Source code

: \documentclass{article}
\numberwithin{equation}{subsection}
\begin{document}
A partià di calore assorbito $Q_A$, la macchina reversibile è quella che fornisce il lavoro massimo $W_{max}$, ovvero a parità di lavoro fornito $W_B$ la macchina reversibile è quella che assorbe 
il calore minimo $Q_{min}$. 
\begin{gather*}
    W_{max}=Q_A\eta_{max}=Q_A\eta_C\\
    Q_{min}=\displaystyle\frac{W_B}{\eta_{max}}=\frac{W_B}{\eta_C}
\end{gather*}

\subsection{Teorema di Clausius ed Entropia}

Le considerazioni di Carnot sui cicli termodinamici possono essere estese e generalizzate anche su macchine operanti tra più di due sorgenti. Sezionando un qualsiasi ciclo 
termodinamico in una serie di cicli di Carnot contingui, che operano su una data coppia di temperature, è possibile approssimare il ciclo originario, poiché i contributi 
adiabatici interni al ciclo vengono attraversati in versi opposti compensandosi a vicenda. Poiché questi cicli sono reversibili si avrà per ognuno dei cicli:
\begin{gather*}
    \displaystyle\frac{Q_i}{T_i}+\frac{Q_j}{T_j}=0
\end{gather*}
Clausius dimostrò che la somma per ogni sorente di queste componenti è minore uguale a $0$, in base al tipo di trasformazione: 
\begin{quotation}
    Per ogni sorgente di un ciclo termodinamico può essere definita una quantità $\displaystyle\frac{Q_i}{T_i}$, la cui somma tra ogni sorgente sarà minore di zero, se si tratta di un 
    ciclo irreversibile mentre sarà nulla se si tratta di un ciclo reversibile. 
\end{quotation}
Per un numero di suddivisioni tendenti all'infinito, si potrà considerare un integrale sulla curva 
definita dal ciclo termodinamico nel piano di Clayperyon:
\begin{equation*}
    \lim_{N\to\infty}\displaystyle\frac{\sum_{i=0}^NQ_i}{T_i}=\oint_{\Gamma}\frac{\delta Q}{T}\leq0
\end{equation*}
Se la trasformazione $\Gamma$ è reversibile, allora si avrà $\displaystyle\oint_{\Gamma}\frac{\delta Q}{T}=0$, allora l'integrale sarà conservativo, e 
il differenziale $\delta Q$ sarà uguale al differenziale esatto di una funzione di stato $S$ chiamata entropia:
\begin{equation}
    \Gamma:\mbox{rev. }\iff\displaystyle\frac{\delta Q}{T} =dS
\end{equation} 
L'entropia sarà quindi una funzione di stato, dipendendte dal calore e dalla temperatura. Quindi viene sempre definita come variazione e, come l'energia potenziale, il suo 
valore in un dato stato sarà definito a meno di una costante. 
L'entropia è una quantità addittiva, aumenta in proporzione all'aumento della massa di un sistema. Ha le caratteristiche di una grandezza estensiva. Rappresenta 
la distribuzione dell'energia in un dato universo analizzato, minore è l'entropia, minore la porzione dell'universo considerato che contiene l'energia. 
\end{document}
──────────────────────────────
__YOUR GOAL__: Go through the listing above and return each line where the word "ogni" occurs.

__YOUR SOLUTION__:
Clausius dimostrò che la somma per ogni sorente di queste componenti è minore uguale a $0$, in base al tipo di trasformazione: 
    Per ogni sorgente di un ciclo termodinamico può essere definita una quantità $\displaystyle\frac{Q_i}{T_i}$, la cui somma tra ogni sorgente sarà minore di zero, se si tratta di un 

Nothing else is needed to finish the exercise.